Da ficção e da realidade

Segunda proposta das Férias com Deus é assinada por Davide Correia, jovem ligado ao Centro Académico de Braga. E propõe-nos uma viagem ao coração paciente e misericordioso de Deus, a começar pela literatura.

Segunda proposta das Férias com Deus é assinada por Davide Correia, jovem ligado ao Centro Académico de Braga. E propõe-nos uma viagem ao coração paciente e misericordioso de Deus, a começar pela literatura.

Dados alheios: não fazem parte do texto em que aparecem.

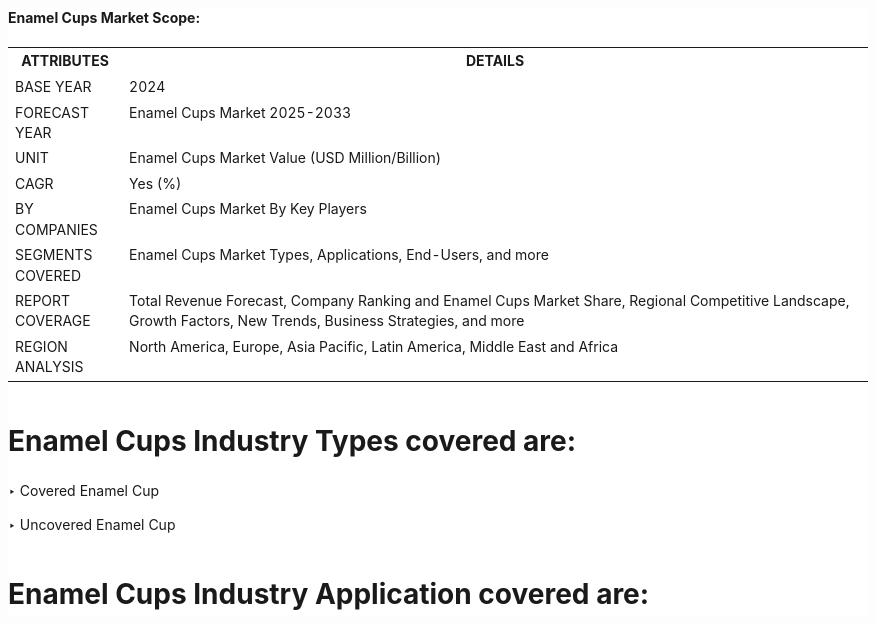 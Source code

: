 <h4>Enamel Cups Market Scope:</h4>
<table>
<tr>
<th>ATTRIBUTES</th>
<th>DETAILS</th>
</tr>
<tr>
<td>BASE YEAR</td>
<td>2024</td>
</tr>
<tr>
<td>FORECAST YEAR</td>
<td>Enamel Cups Market 2025-2033</td>
</tr>
<tr>
<td>UNIT</td>
<td>Enamel Cups Market Value (USD Million/Billion)</td>
<tr>
<td>CAGR</td>
<td>Yes (%)</td>
</tr>
</tr>
<tr>
<td>BY COMPANIES</td>
<td>Enamel Cups Market By Key Players</td>
</tr>
<tr>
<td>SEGMENTS COVERED</td>
<td>Enamel Cups Market Types, Applications, End-Users, and more</td>
</tr>
<tr>
<td>REPORT COVERAGE</td>
<td>Total Revenue Forecast, Company Ranking and Enamel Cups Market Share, Regional Competitive Landscape, Growth Factors, New Trends, Business Strategies, and more</td>
</tr>
<tr>
<td>REGION ANALYSIS</td>
<td>North America, Europe, Asia Pacific, Latin America, Middle East and Africa</td>
</tr>
</table>

# <strong>Enamel Cups Industry Types covered are:</strong>

‣ Covered Enamel Cup

‣ Uncovered Enamel Cup

# <strong>Enamel Cups Industry Application covered are:</strong>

(In)felizmente, pertenço ao grupo de pessoas que padece, principalmente, durante as férias de verão, daquela enfadonha condição para a qual, no passado mês de julho, o P. Francisco Martins, sj tanto nos acautelou no seu artigo no Ponto SJ. Quando tomo consciência, já cedi à tentação; é tarde demais. A atenção está voltada para essas temíveis criaturas, que possuem a estranhíssima capacidade de absorver quem ousa tocar-lhes: os livros. É um verdadeiro pesadelo.

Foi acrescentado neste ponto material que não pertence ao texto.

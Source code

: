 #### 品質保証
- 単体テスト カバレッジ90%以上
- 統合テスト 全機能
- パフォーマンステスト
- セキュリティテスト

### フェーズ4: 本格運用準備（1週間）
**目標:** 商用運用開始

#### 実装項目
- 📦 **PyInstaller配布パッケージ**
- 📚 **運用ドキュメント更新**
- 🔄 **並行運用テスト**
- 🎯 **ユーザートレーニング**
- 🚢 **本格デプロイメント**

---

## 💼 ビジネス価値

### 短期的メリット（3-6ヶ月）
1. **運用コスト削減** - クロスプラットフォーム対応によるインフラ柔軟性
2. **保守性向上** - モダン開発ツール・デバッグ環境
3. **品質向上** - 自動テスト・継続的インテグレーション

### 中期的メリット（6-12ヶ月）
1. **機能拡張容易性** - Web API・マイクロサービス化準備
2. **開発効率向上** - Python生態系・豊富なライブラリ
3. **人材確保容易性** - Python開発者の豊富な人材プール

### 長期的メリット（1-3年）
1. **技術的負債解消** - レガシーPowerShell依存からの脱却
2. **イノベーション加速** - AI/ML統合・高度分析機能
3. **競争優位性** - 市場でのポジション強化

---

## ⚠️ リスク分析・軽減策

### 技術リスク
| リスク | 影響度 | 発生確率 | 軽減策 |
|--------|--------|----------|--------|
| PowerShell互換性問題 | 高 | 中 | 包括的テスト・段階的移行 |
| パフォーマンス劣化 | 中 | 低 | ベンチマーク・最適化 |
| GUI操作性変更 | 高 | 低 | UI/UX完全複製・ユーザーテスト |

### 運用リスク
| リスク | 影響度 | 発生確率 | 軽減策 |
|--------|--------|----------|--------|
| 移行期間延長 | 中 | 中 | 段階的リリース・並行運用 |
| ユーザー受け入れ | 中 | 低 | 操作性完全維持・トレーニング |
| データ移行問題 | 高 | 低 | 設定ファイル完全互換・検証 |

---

Gracejos à parte, existem livros que, sendo devidamente apreciados, permitem-nos adentrar numa dimensão profunda (e, para muitos, cada vez mais desconhecida) da nossa existência. Esta profundidade torna-se mais atingível se navegarmos pelas suas suas páginas guarnecidos da lente do Amor. E, mais importante, se, tal como S. Inácio, também aprendermos a ver Deus em todas as coisas. Não sendo crítico literário (ou algo que equivalha), é deste modo que convido o leitor a acolher o resto desta proposta, mergulhando num dos mais maravilhosos romances da história.

* * *

Este pequeno trecho (1), de O Conde de Monte Cristo, pertence a uma carta de despedida, que o Conde escreve a dois amigos: Maximilien Morrel e Valentine de Villefort:

[…] Diga ao anjo que irá olhar pela sua vida, Morrel, que de vez em quando reze por um homem que, tal como Satanás, pensou por instantes ser igual a Deus, mas reconhece agora com cristã humildade que só Deus possui o poder supremo e a infinita sabedoria. Talvez essas preces possam apaziguar o remorso que ele sente no fundo do coração. […] É preciso ter querido morrer, Maximilien, para saber quanto é bom viver. […] e nunca se esqueçam de que, até ao dia em que Deus se dignar revelar o futuro ao homem, toda a sabedoria humana se resume nestas palavras:
Aguardar e ter esperança!

O vosso amigo,

Edmond Dantès

Conde de Monte Cristo

(DUMAS, Alexandre (1845). O Conde de Monte Cristo II. Lisboa: Relógio d’Água. p.602)

Das vontades

Nesta grande obra de Alexandre Dumas é narrada a história de um jovem capitão da marinha mercante, Edmond Dantès. Vítima da inveja humana, foi alvo de uma conspiração que o lançou, injustamente, para as masmorras do Castelo de If, onde permaneceu por vários anos, até alcançar a liberdade. Já longe do cárcere, Dantès deu início à sua ’missão’, tentando provar a sua inocência. Para isso arquitetou um plano, executado com a ajuda de um conjunto de disfarces (entre eles, o Conde de Monte Cristo), para conseguir aproximar-se daqueles que o incriminaram, na esperança de obter a sua justiça.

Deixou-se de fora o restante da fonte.